In what the Rudd government is hailing as a world first, it will also announce legislation to mandate standard packaging for all tobacco products, a move likely to incense the $9-billion tobacco industry. From January 1, 2012, all brands of cigarettes will be sold in plain boxes. The boxes will be the same colour and carry large, graphic health warnings. The brand of the cigarette will appear in a small font. The font style and size, as well as the position of the brand will be uniform.
The laws will ban the use of any colours, logos, brand imagery or promotional text that would in any way distinguish one brand of cigarettes from the other.
http://www.smh.com.au/lifestyle/wellbei ... .html#poll

Re: Plain cigarettes
Posted: Thu Apr 29, 2010 2:45 pm
by @meric@nwom@n
Actually smoking does not always cause lung cancer. If that were a fact I am sure more folks would give them up. Now they have traced it to a gene that they believe causes the smokers to get lung cancer. Smoking plus the gene equals lung cancer. Smoking does however assure you of some time of hideous COPD. You get to die a nice smothery death.

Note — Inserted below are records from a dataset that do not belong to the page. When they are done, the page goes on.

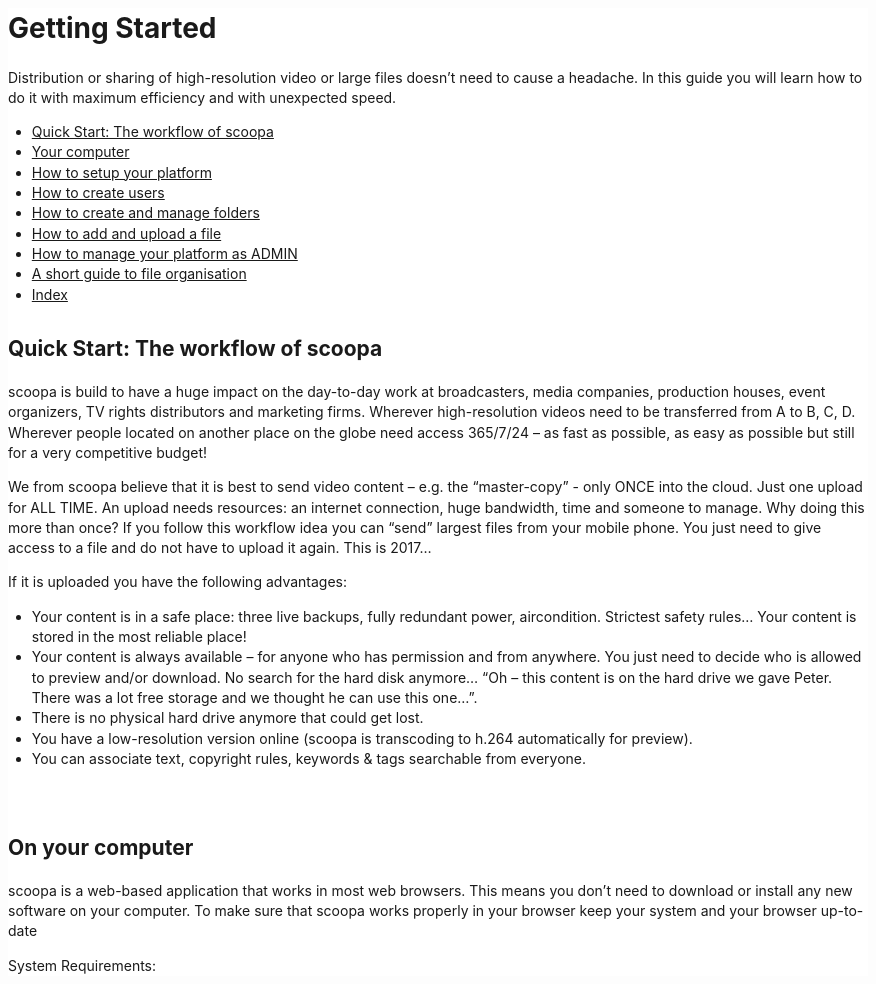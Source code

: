 Getting Started
===============


Distribution or sharing of high-resolution video or large files doesn’t need to cause a headache. In this guide you will learn how to do it with maximum efficiency and with unexpected speed.


- [Quick Start: The workflow of scoopa](#quick-start)
- [Your computer](#your-computer)
- [How to setup your platform](#setup-platform)
- [How to create users](#create-users)
- [How to create and manage folders](#manage-folders)
- [How to add and upload a file](#manage-files)
- [How to manage your platform as ADMIN](#admin)
- [A short guide to file organisation](#file-organisation)
- [Index](#index)

<a name="quick-start"></a>
## Quick Start: The workflow of scoopa

scoopa is build to have a huge impact on the day-to-day work at broadcasters, media companies, production houses, event organizers, TV rights distributors and marketing firms. Wherever high-resolution videos need to be transferred from A to B, C, D. Wherever people located on another place on the globe need access 365/7/24 – as fast as possible, as easy as possible but still for a very competitive budget!

We from scoopa believe that it is best to send video content – e.g. the “master-copy” - only ONCE into the cloud. Just one upload for ALL TIME. An upload needs resources: an internet connection, huge bandwidth, time and someone to manage. Why doing this more than once? If you follow this workflow idea you can “send” largest files from your mobile phone. You just need to give access to a file and do not have to upload it again. This is 2017…

If it is uploaded you have the following advantages:
* Your content is in a safe place: three live backups, fully redundant power, aircondition. Strictest safety rules… Your content is stored in the most reliable place!
* Your content is always available – for anyone who has permission and from anywhere. You just need to decide who is allowed to preview and/or download. No search for the hard disk anymore… “Oh – this content is on the hard drive we gave Peter. There was a lot free storage and we thought he can use this one…”.
* There is no physical hard drive anymore that could get lost.
* You have a low-resolution version online (scoopa is transcoding to h.264 automatically for preview).
* You can associate text, copyright rules, keywords & tags searchable from everyone.

 
<a name="your-computer"></a>
## On your computer

scoopa is a web-based application that works in most web browsers. This means you don’t need to download or install any new software on your computer. To make sure that scoopa works properly in your browser keep your system and your browser up-to-date

System Requirements:
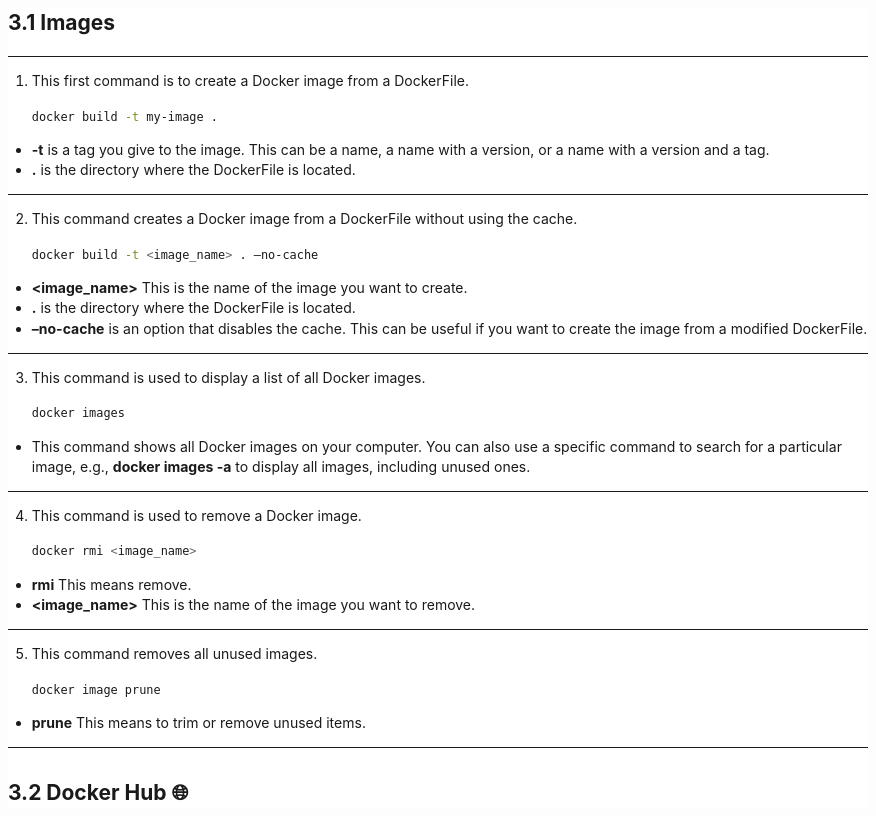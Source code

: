 ## 3.1 Images

---

1. This first command is to create a Docker image from a DockerFile.
   ```sh
   docker build -t my-image .
   ```

- **-t** is a tag you give to the image. This can be a name, a name with a version, or a name with a version and a tag.
- **.** is the directory where the DockerFile is located.

---

2. This command creates a Docker image from a DockerFile without using the cache.
   ```sh
   docker build -t <image_name> . –no-cache
   ```

- **<image_name>** This is the name of the image you want to create.
- **.** is the directory where the DockerFile is located.
- **–no-cache** is an option that disables the cache. This can be useful if you want to create the image from a modified DockerFile.

---

3. This command is used to display a list of all Docker images.
   ```sh
   docker images
   ```

- This command shows all Docker images on your computer. You can also use a specific command to search for a particular image, e.g., **docker images -a** to display all images, including unused ones.

---

4. This command is used to remove a Docker image.
   ```sh
   docker rmi <image_name>
   ```

- **rmi** This means remove.
- **<image_name>** This is the name of the image you want to remove.

---

5. This command removes all unused images.
   ```sh
   docker image prune
   ```

- **prune** This means to trim or remove unused items.

---

## 3.2 Docker Hub 🌐
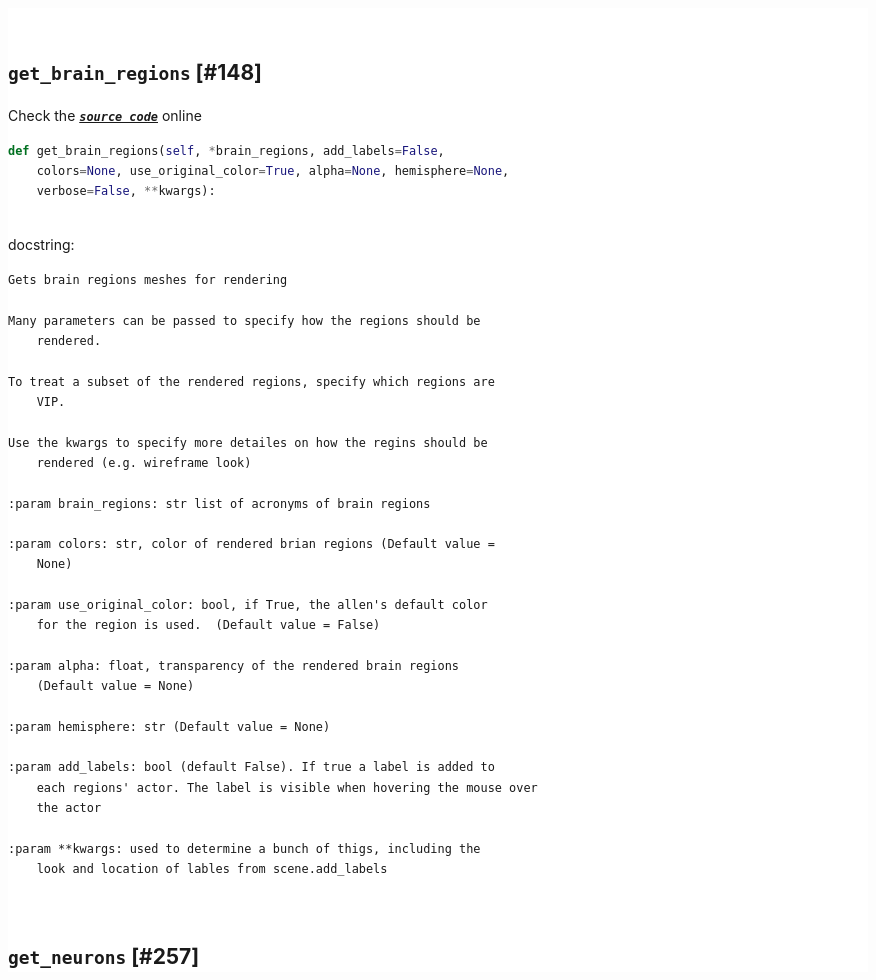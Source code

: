 &nbsp;
## **`get_brain_regions`** [#148]
  
Check the [***``source code``***](https://github.com/brainglobe/brainrender/blob/master/brainrender/atlases/atlas.py#L148) online

```python
def get_brain_regions(self, *brain_regions, add_labels=False,
    colors=None, use_original_color=True, alpha=None, hemisphere=None,
    verbose=False, **kwargs):
```

&nbsp;  
docstring:

```text
Gets brain regions meshes for rendering

Many parameters can be passed to specify how the regions should be
    rendered.

To treat a subset of the rendered regions, specify which regions are
    VIP.

Use the kwargs to specify more detailes on how the regins should be
    rendered (e.g. wireframe look)

:param brain_regions: str list of acronyms of brain regions

:param colors: str, color of rendered brian regions (Default value =
    None)

:param use_original_color: bool, if True, the allen's default color
    for the region is used.  (Default value = False)

:param alpha: float, transparency of the rendered brain regions
    (Default value = None)

:param hemisphere: str (Default value = None)

:param add_labels: bool (default False). If true a label is added to
    each regions' actor. The label is visible when hovering the mouse over
    the actor

:param **kwargs: used to determine a bunch of thigs, including the
    look and location of lables from scene.add_labels

```

&nbsp;
## **`get_neurons`** [#257]
  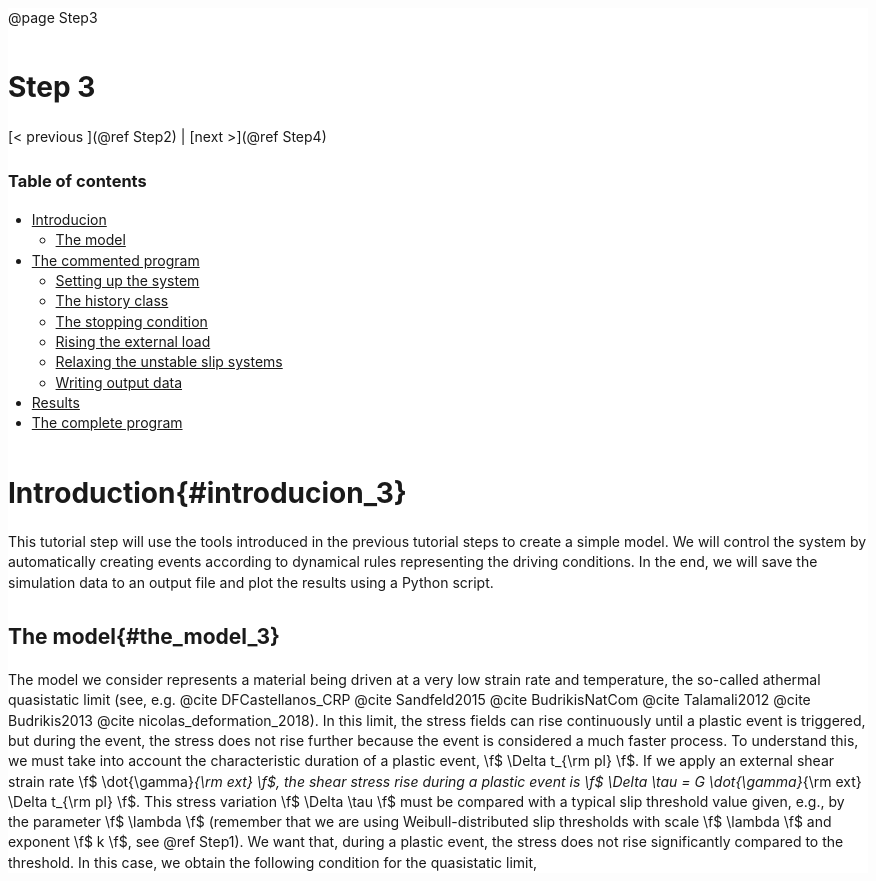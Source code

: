 @page Step3

# Step 3

[< previous ](@ref Step2) | [next >](@ref Step4)

### Table of contents

- [Introducion](#introducion_3) 
    - [The model](#the_model_3)
- [The commented program](#comented_program_3)
    - [Setting up the system](#setting_up)
    - [The history class](#history)
    - [The stopping condition](#stopping)
    - [Rising the external load](#rising_load)
    - [Relaxing the unstable slip systems](#relaxing_slips)
    - [Writing output data](#writing_data)
- [Results](#results_3)
- [The complete program](#full_3)


# Introduction{#introducion_3}

This tutorial step will use the tools introduced in the previous tutorial steps to create a 
simple model. We will control the system by automatically creating events according to dynamical
rules representing the driving conditions. In the end, we will save the simulation data to an output
file and plot the results using a Python script.


## The model{#the_model_3}

The model we consider represents a material being driven at a very low strain rate and
temperature, the so-called athermal quasistatic limit (see, e.g. @cite DFCastellanos_CRP 
@cite Sandfeld2015 @cite BudrikisNatCom @cite Talamali2012 @cite Budrikis2013 
@cite nicolas_deformation_2018). In this 
limit, the stress fields can rise continuously until a plastic event is triggered, but during the
 event, the stress does not rise further because the event is considered a much faster process. To understand this, we must 
take into account the characteristic duration of a plastic event, \f$ \Delta t_{\rm pl} \f$. If 
we apply an external shear strain rate \f$ \dot{\gamma}_{\rm ext} \f$, the shear stress rise 
during a plastic event is \f$ \Delta \tau = G \dot{\gamma}_{\rm ext} \Delta t_{\rm pl} \f$. 
This stress variation \f$ \Delta \tau \f$ must be compared with a typical slip threshold value given, e.g.,
 by the parameter \f$ \lambda \f$ (remember that we are using Weibull-distributed slip thresholds with scale 
\f$ \lambda \f$ and exponent \f$ k \f$, see @ref Step1). We want that, during a plastic event, the stress
does not rise significantly compared to the threshold. In this case, we obtain the following condition
for the quasistatic limit,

I hate the stench of cigarettes and the smell smokers have in their clothes and hair. Tax away I say. Call it the stink tax.
Re: Plain cigarettes
Posted: Thu Apr 29, 2010 3:28 pm
by Big RR
@W--from personal experience, coming from a large family of smokers, I can tell you that it appears COPD is not a certainty either. My grandmother was a 2-3 pack a day smoker who lived well into her 80s with no appreciable health problems, e.g., and my extended family has a lot of those. It may be that the obstruction is not always a given, or it may be that some tolerate the obstructions without problems/symptoms better than others, but the results are not a given. On the other side of the coin, my friends father was an occasional smoker (a pack a month or less) and developed emphysema in his late 50s. With varying genetic makeups of each of us, not to mention the other things we are exposed to in the general environment, I think it's difficult to trace any disease to a single cause. I full well concede, however, that there is no evidence (at least none I have seen) that smoking ever does anyone any good healthwise.
BTW, if you want a "stink tax" I'd like to see it placed on beans and cabbage as well.